What makes this bucket sort function slow?

Question

The function is defined as

void bucketsort(Array& A){
  size_t numBuckets=A.size();
  iarray<List> buckets(numBuckets);

  //put in buckets
  for(size_t i=0;i!=A.size();i++){
    buckets[int(numBuckets*A[i])].push_back(A[i]);
  }

  ////get back from buckets
  //for(size_t i=0,head=0;i!=numBuckets;i++){
  //size_t bucket_size=buckets[i].size();
  //for(size_t j=0;j!=bucket_size;j++){
  //  A[head+j] = buckets[i].front();
  //  buckets[i].pop_front();
  //}
  //head += bucket_size;
  //}
 for(size_t i=0,head=0;i!=numBuckets;i++){
   while(!buckets[i].empty()){
     A[head]          = buckets[i].back();
     buckets[i].pop_back();
     head++;
   }
 }

  //inseration sort
  insertionsort(A);
}

where List is just list<double> in STL.

The content of array are generate randomly in [0,1). Theoretically bucket sort should be faster than quicksort for large size for it's O(n),but it fails as in the following graph.

alt text

I use google-perftools to profile it on a 10000000 double array. It reports as follow

alt text

It seems I should not use STL list,but I wonder why? Which does std_List_node_base_M_hook do? Should I write list class myself?
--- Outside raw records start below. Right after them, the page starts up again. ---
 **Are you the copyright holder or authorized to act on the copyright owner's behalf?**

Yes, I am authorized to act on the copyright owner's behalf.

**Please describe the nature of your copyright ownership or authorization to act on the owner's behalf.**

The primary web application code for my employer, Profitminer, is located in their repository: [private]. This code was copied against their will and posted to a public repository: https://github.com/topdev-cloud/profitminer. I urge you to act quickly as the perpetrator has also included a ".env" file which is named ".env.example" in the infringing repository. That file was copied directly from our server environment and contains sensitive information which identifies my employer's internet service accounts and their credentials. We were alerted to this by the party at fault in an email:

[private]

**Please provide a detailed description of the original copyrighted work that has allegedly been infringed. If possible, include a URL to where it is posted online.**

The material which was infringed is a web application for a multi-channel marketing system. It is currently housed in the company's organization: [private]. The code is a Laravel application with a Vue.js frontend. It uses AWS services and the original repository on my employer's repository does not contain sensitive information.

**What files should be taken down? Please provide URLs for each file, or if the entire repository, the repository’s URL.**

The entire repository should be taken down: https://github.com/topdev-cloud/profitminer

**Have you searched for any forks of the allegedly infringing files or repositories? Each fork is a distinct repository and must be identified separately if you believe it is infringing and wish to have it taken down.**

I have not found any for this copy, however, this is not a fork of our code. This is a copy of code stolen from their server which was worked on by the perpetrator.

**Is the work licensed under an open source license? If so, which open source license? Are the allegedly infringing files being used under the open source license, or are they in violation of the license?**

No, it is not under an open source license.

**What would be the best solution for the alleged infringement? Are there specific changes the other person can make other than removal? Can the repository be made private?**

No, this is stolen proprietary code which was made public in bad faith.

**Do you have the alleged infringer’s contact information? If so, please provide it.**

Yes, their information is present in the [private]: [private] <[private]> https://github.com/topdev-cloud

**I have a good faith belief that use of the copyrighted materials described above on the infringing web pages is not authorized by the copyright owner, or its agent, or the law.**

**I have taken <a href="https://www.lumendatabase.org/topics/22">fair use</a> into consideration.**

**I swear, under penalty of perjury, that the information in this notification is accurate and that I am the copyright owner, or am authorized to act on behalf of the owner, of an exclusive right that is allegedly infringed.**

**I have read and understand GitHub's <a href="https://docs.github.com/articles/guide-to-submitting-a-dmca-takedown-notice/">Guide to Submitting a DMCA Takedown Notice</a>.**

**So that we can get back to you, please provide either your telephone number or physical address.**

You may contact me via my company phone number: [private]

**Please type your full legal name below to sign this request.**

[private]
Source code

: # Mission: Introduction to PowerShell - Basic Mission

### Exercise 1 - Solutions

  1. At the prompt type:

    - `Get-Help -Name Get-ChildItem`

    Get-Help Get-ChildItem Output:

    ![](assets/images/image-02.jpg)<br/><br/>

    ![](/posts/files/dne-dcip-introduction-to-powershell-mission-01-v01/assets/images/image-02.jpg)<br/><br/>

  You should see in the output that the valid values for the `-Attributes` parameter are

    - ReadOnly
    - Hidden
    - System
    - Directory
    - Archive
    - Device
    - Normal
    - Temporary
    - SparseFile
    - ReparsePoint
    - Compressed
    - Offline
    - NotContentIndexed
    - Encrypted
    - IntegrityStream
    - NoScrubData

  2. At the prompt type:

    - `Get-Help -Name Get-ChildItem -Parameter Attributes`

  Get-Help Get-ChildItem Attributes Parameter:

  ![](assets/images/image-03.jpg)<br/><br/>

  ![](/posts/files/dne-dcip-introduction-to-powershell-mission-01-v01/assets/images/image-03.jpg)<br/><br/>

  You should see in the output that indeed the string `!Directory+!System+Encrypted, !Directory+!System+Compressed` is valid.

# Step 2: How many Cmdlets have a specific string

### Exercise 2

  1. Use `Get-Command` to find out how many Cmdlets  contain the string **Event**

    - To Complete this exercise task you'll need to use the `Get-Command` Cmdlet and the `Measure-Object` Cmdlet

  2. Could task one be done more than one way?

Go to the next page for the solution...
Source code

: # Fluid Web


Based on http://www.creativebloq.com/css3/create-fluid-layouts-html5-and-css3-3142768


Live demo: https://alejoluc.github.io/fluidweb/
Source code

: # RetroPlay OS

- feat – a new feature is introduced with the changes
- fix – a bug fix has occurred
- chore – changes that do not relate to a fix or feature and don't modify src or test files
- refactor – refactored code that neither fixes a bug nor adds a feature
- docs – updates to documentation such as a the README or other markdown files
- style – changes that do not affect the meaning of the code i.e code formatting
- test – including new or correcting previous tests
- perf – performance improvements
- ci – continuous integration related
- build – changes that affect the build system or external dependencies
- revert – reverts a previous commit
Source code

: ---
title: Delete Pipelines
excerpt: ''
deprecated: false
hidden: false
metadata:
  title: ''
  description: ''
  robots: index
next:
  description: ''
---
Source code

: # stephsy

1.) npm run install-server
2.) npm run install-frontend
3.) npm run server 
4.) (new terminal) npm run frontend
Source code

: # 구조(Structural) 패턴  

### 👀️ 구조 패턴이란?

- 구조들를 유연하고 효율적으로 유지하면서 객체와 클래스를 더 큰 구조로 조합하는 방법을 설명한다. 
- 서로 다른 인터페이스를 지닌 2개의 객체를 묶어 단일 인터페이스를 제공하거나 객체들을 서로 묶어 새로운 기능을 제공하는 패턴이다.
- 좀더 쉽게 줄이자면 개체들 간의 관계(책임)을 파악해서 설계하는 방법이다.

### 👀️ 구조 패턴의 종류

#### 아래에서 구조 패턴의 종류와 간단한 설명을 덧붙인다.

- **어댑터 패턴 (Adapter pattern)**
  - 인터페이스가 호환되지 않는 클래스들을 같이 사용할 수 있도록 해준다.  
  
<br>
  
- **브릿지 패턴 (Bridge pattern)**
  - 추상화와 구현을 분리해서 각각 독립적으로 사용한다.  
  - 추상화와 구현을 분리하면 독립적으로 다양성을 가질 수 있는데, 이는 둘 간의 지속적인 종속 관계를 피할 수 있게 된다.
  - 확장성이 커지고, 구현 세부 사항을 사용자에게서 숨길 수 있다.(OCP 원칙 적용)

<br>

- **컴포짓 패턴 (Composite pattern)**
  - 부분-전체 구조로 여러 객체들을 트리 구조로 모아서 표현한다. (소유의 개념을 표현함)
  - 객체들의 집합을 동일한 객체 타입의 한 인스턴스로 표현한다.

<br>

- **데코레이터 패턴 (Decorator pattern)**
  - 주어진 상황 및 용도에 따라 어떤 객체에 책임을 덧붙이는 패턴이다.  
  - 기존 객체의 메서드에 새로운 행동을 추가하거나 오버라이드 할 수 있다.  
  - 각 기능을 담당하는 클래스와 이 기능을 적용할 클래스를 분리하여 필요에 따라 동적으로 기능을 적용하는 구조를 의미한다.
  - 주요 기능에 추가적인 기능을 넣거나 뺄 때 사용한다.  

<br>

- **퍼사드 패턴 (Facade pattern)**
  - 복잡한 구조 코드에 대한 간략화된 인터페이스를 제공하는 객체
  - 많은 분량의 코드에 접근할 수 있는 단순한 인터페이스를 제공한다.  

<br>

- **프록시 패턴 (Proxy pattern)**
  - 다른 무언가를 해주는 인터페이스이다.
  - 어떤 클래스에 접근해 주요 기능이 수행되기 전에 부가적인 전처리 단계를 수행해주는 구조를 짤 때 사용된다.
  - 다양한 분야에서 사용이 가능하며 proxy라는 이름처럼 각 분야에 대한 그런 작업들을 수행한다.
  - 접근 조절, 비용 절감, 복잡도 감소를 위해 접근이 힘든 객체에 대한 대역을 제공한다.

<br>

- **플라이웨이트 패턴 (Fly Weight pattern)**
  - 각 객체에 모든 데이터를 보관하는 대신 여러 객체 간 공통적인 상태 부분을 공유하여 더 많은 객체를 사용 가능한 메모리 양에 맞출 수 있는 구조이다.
PS:The experiment and improvement
I have tried just leave the codes of putting in buckets and this explained that most time is used on building up buckets.
The following improvement is made: - Use STL vector as buckets and reserve reasonable space for buckets - Use two helper array to store the information used in building buckets,thus avoiding the use of linked list,as in following code

void bucketsort2(Array& A){
  size_t    numBuckets = ceil(A.size()/1000);
  Array B(A.size());
  IndexArray    head(numBuckets+1,0),offset(numBuckets,0);//extra end of head is used to avoid checking of i == A.size()-1

  for(size_t i=0;i!=A.size();i++){
    head[int(numBuckets*A[i])+1]++;//Note the +1
  }
  for(size_t i=2;i<numBuckets;i++){//head[1] is right already
    head[i] += head[i-1];
  }

  for(size_t i=0;i<A.size();i++){
    size_t  bucket_num         = int(numBuckets*A[i]);
    B[head[bucket_num]+offset[bucket_num]] = A[i];
    offset[bucket_num]++;
  }
  A.swap(B);

  //insertionsort(A);
  for(size_t i=0;i<numBuckets;i++)
    quicksort_range(A,head[i],head[i]+offset[i]);
}

The result in the following graph alt text where line start with list using list as buckets,start with vector using vector as buckets,start 2 using helper arrays.By default insertion sort is used at last and some use quick sort as the bucket size is big.
Note "list" and "list,only put in" ,"vector,reserve 8" and "vector,reserve 2" nearly overlap.
I will try small size with enough memory reserved.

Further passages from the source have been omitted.